* [Task requirements]
Lines with "title": copy each one from the listing below.

========

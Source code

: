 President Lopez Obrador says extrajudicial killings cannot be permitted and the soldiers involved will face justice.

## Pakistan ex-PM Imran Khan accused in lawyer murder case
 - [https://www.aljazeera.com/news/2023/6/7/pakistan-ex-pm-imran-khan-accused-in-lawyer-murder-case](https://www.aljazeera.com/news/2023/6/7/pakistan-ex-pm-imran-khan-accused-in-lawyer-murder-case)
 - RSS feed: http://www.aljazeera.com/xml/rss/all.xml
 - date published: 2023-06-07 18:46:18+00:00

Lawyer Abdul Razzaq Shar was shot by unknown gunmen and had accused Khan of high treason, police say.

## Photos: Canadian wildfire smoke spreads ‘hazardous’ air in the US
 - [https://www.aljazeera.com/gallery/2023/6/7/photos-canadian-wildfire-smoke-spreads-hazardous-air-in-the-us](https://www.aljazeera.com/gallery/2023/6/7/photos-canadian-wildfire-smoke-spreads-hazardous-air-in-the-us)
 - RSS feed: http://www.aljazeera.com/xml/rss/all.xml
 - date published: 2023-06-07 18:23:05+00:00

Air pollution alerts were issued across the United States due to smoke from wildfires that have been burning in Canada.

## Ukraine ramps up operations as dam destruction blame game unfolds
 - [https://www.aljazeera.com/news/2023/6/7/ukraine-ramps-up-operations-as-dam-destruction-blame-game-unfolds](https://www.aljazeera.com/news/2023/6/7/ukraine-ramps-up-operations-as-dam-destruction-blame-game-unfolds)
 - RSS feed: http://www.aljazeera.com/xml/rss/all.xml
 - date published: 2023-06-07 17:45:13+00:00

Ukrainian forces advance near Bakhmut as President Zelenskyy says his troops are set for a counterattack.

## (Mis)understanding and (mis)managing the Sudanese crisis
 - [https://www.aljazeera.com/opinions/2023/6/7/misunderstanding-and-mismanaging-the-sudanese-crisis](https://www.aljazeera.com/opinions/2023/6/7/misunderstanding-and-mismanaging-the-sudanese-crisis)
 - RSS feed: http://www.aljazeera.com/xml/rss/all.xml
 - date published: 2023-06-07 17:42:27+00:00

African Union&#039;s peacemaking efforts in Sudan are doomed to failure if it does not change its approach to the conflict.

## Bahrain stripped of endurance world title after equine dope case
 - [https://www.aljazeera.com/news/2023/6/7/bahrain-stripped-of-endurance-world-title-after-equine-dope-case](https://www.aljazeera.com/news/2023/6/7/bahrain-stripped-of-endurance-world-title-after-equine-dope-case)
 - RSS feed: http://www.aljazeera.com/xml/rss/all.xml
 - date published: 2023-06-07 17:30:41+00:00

========

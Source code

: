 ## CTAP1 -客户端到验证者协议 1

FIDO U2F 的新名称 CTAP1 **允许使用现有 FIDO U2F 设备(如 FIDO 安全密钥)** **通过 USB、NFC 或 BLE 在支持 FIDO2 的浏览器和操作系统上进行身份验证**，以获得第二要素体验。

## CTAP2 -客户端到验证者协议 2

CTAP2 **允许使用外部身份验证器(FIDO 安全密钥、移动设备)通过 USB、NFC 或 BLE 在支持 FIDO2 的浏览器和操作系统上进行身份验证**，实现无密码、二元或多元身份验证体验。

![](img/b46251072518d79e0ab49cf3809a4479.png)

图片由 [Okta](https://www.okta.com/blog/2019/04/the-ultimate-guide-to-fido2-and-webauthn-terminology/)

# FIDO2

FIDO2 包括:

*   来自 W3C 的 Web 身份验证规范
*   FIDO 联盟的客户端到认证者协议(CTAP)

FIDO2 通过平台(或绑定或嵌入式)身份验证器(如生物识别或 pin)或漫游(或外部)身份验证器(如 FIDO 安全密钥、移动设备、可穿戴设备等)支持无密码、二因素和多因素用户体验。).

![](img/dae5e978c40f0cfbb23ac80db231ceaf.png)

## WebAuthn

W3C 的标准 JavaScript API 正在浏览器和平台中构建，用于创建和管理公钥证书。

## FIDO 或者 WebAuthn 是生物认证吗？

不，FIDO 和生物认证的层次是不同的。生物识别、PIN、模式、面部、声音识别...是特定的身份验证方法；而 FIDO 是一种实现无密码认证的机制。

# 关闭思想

========

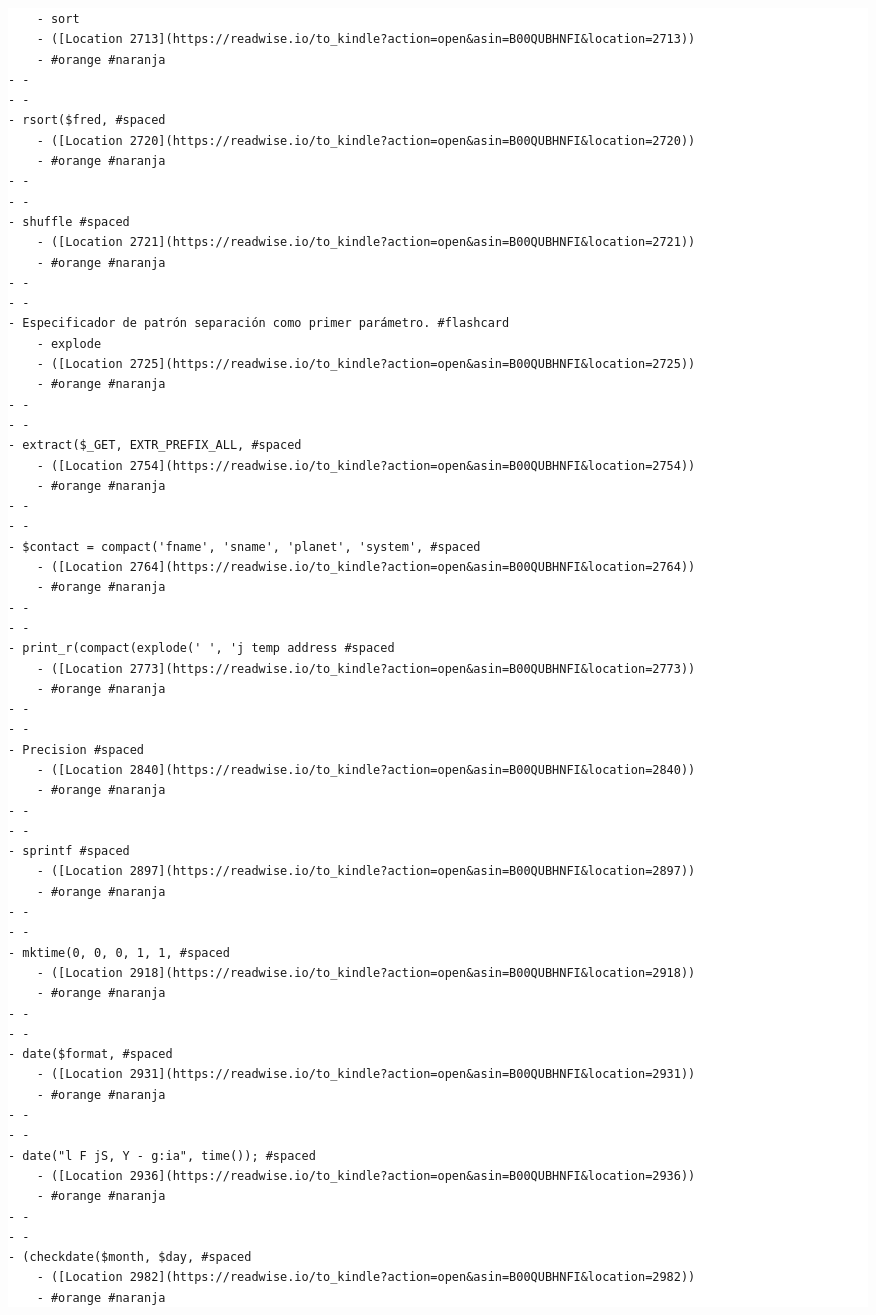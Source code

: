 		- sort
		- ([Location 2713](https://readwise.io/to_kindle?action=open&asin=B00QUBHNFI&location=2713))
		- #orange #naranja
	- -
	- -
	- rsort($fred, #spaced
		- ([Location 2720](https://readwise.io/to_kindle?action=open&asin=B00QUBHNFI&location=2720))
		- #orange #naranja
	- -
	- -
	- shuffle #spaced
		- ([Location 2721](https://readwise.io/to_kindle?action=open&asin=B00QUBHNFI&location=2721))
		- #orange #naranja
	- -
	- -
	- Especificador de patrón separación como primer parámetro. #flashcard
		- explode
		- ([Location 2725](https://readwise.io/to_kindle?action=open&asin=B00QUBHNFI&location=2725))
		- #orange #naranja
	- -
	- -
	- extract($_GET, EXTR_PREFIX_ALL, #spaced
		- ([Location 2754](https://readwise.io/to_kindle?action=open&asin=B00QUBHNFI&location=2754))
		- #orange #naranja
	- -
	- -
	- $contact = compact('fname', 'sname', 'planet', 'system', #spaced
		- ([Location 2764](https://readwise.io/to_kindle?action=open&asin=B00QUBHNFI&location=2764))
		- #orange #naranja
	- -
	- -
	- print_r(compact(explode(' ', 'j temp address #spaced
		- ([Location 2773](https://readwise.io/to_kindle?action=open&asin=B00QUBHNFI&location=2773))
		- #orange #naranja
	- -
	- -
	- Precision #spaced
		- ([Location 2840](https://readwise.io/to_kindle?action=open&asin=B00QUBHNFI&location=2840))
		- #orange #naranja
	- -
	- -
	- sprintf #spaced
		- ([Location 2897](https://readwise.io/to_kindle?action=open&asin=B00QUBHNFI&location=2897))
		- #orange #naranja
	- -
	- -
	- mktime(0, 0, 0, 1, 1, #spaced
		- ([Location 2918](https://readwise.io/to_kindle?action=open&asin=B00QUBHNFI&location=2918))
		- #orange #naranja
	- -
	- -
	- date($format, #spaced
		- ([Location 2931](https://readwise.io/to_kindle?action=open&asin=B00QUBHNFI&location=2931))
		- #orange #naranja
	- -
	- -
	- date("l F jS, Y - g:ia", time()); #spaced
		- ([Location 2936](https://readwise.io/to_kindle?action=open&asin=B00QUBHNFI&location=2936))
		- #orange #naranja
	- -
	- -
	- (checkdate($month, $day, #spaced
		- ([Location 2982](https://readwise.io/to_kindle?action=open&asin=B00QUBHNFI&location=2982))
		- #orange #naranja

========

* [Output for this exercise]
## Bahrain stripped of endurance world title after equine dope case
 - [https://www.aljazeera.com/news/2023/6/7/bahrain-stripped-of-endurance-world-title-after-equine-dope-case](https://www.aljazeera.com/news/2023/6/7/bahrain-stripped-of-endurance-world-title-after-equine-dope-case)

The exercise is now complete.